[[ Provided data open ]]
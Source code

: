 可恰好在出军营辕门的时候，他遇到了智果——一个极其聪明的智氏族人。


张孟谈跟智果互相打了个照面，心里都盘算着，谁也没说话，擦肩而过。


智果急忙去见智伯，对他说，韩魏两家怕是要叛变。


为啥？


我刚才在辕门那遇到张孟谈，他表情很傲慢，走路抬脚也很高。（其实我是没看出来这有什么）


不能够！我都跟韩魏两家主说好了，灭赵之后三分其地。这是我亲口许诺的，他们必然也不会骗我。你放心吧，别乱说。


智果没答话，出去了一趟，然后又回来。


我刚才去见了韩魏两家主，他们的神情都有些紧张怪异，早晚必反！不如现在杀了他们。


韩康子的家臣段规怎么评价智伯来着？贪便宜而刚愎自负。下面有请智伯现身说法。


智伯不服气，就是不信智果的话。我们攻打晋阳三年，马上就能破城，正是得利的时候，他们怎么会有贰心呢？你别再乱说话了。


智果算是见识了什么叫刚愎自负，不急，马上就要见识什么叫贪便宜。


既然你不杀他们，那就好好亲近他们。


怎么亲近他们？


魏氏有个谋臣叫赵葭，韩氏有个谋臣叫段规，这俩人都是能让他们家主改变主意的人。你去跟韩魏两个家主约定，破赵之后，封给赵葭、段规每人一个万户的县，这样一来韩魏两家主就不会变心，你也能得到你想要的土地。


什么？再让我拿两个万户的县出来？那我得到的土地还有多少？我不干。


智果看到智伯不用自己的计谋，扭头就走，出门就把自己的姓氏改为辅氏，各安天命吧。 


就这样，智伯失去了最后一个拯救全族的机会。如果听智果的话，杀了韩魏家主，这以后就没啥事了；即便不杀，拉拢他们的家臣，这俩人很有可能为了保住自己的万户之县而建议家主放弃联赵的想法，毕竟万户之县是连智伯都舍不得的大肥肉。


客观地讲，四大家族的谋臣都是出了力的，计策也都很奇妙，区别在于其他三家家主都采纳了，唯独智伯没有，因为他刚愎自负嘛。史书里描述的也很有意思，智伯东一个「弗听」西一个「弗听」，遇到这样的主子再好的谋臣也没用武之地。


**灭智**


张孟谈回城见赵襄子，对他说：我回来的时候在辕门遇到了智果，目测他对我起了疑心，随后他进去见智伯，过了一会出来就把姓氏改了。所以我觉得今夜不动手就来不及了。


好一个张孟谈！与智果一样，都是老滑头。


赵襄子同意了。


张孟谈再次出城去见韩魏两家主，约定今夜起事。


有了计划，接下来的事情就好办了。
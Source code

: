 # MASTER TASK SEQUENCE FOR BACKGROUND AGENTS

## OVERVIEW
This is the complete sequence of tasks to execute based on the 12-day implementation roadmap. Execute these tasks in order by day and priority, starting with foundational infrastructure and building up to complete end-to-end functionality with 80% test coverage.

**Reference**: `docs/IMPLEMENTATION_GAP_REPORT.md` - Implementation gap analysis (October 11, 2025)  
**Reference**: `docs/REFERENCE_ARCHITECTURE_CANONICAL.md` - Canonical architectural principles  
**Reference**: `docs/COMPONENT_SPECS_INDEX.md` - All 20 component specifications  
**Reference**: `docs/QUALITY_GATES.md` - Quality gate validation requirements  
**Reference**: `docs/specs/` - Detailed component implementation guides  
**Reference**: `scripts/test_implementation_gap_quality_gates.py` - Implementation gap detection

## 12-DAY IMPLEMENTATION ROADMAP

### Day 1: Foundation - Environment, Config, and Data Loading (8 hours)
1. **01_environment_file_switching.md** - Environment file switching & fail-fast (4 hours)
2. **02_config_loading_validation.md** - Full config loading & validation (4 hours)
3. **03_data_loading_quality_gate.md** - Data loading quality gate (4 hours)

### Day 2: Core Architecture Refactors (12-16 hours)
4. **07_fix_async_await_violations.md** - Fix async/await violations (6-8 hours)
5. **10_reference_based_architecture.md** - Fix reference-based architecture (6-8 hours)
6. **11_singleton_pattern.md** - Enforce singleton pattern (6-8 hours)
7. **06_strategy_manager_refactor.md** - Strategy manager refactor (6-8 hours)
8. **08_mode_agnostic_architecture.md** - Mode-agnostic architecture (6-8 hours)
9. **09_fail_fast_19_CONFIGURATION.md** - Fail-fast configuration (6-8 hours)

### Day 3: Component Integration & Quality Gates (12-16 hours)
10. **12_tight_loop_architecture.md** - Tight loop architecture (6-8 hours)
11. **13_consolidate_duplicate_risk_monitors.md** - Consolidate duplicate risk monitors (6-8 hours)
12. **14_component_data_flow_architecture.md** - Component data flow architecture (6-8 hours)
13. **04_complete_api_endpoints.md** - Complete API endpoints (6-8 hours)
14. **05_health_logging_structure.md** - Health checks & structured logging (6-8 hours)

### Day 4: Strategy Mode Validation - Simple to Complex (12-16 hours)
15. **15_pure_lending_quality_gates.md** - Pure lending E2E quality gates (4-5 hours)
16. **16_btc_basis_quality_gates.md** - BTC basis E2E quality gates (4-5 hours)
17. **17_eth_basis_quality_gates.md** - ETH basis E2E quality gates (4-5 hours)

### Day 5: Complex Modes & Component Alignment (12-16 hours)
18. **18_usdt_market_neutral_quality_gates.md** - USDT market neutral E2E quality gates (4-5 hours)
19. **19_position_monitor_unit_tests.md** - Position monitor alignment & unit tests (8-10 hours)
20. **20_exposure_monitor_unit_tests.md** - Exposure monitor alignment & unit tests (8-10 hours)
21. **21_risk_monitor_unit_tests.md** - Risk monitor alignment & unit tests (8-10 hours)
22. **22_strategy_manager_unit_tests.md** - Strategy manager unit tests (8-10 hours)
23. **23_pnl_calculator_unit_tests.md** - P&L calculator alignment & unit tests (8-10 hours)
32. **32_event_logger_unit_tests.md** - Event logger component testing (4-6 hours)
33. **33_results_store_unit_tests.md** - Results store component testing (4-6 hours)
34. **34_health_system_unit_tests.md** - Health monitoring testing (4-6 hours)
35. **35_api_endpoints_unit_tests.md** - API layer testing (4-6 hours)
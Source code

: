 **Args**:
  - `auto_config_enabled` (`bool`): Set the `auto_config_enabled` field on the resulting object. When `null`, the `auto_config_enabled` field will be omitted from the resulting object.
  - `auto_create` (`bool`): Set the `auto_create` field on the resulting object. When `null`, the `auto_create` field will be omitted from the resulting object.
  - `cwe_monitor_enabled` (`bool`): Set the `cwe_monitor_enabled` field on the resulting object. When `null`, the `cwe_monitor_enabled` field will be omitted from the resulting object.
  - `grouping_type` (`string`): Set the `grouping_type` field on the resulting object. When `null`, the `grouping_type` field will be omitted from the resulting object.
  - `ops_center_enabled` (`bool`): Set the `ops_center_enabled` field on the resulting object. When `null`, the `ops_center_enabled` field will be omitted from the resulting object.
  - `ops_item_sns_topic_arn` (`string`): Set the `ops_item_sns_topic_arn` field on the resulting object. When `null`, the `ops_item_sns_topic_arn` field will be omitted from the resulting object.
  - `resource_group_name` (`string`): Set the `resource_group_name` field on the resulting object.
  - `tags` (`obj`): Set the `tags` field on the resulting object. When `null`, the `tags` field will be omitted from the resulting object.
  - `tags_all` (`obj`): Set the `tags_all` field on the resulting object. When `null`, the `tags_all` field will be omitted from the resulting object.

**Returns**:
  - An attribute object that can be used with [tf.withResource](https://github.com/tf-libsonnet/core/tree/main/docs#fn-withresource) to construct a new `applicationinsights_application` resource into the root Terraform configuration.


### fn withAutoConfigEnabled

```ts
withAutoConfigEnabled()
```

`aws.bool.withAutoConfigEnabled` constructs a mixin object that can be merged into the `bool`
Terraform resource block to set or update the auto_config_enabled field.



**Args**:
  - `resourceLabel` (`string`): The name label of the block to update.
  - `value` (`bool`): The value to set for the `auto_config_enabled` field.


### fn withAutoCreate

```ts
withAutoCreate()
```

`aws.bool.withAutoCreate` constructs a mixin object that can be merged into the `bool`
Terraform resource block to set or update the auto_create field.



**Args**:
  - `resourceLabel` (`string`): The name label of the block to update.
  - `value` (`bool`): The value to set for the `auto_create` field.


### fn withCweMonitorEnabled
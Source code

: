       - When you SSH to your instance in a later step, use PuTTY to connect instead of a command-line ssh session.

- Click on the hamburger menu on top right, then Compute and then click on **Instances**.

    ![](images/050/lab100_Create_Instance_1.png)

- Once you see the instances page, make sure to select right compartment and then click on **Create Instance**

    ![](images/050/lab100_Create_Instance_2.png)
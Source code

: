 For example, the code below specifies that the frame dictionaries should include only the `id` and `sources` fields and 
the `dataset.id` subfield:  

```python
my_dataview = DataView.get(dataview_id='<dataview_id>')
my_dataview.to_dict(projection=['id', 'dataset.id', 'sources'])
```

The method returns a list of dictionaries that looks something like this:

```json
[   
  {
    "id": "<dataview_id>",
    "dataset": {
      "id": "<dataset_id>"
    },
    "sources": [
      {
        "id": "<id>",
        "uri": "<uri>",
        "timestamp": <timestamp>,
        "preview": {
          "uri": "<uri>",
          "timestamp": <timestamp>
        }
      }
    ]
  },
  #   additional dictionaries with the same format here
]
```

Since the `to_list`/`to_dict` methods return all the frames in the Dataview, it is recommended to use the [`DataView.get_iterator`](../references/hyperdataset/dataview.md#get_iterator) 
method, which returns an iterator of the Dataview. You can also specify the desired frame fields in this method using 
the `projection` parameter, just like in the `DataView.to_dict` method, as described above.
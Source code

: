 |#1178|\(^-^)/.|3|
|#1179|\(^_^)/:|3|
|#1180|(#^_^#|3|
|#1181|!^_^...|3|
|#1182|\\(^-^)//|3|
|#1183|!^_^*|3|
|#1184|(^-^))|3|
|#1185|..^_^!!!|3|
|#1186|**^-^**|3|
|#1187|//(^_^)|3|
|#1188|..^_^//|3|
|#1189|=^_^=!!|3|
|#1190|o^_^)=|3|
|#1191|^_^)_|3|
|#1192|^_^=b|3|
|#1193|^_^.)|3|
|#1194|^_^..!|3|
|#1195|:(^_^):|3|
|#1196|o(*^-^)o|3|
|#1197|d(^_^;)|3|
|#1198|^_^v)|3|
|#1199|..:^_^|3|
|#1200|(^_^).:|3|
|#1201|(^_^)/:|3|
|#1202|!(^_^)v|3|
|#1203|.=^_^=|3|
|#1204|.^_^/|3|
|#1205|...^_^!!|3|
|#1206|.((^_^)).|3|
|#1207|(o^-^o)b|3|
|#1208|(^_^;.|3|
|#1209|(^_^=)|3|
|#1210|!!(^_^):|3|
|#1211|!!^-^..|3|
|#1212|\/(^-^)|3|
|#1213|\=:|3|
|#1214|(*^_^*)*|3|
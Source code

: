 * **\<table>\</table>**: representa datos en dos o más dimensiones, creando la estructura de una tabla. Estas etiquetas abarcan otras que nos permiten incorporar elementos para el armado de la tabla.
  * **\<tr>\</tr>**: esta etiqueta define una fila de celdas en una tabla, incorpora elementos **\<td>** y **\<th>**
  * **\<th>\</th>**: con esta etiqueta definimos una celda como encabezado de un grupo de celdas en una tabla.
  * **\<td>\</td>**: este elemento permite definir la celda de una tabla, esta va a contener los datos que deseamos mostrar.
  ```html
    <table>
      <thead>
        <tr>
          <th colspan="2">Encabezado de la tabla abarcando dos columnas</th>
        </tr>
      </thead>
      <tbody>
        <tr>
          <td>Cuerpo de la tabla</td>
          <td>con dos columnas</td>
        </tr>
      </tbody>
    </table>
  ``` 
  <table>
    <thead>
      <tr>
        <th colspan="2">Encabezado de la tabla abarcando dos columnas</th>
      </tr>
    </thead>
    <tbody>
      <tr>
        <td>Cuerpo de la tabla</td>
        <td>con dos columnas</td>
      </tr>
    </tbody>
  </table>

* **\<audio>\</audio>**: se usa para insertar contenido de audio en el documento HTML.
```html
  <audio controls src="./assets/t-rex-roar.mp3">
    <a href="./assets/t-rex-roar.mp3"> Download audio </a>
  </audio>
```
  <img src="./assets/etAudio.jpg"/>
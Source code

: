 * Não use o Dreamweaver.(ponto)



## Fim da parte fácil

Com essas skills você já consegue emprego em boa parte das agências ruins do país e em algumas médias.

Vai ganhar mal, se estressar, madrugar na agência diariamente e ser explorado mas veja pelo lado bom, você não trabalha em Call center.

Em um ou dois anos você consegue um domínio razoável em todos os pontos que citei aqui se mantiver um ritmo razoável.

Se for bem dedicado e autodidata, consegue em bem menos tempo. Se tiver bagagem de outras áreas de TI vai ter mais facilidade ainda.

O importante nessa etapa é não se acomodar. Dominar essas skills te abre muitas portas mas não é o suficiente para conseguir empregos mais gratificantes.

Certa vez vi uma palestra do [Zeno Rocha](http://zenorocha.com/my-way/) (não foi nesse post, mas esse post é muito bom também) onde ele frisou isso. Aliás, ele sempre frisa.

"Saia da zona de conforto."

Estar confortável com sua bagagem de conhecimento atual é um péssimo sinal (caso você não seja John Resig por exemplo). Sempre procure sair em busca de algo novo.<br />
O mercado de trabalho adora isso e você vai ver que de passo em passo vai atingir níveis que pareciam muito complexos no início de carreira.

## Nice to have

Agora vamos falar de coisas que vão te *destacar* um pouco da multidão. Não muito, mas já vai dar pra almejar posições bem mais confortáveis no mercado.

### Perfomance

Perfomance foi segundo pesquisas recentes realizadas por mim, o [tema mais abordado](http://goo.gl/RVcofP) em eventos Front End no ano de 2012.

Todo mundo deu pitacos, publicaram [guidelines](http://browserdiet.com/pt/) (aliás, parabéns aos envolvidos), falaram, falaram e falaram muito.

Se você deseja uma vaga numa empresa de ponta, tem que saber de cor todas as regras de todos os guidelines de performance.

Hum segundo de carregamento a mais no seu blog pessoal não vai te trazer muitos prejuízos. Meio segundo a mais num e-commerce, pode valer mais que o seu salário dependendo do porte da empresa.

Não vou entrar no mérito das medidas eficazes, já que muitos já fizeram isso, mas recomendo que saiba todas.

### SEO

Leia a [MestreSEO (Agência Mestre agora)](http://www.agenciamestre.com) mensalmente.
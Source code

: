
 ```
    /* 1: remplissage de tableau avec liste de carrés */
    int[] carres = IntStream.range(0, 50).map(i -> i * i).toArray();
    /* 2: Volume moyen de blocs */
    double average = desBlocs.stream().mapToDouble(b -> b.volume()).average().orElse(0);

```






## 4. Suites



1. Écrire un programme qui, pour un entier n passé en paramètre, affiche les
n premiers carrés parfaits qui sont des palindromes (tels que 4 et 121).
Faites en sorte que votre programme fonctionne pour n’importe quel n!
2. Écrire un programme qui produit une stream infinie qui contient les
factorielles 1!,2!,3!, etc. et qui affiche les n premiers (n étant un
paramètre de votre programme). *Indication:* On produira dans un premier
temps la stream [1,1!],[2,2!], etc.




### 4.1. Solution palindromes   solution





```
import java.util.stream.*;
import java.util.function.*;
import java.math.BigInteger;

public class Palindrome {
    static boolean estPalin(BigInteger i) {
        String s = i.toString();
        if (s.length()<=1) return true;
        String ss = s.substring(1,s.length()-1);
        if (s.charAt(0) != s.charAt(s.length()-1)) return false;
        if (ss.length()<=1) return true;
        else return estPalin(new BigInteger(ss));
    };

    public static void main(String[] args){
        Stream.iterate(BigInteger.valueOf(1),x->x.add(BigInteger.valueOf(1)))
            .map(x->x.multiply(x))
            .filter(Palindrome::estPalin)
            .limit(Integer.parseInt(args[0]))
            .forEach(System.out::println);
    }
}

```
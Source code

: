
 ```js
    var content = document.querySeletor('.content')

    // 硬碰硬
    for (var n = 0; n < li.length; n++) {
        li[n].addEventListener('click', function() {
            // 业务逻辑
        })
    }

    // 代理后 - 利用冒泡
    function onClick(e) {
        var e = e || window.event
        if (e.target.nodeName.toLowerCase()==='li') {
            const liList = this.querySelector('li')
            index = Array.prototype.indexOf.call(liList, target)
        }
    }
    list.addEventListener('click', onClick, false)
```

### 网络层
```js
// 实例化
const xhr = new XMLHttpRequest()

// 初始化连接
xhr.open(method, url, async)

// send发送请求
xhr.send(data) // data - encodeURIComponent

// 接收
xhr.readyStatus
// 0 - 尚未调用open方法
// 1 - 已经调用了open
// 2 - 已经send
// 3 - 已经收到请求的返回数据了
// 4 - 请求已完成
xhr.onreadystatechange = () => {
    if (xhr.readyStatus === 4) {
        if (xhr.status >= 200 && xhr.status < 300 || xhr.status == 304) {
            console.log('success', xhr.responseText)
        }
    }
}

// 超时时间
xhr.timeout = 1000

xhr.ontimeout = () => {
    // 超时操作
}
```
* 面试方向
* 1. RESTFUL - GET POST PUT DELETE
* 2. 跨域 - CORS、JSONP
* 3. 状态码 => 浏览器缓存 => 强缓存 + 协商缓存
[[ Provided data closed ]]
Respond with the number of lines in the listing above that include the word "false", and with nothing more.

2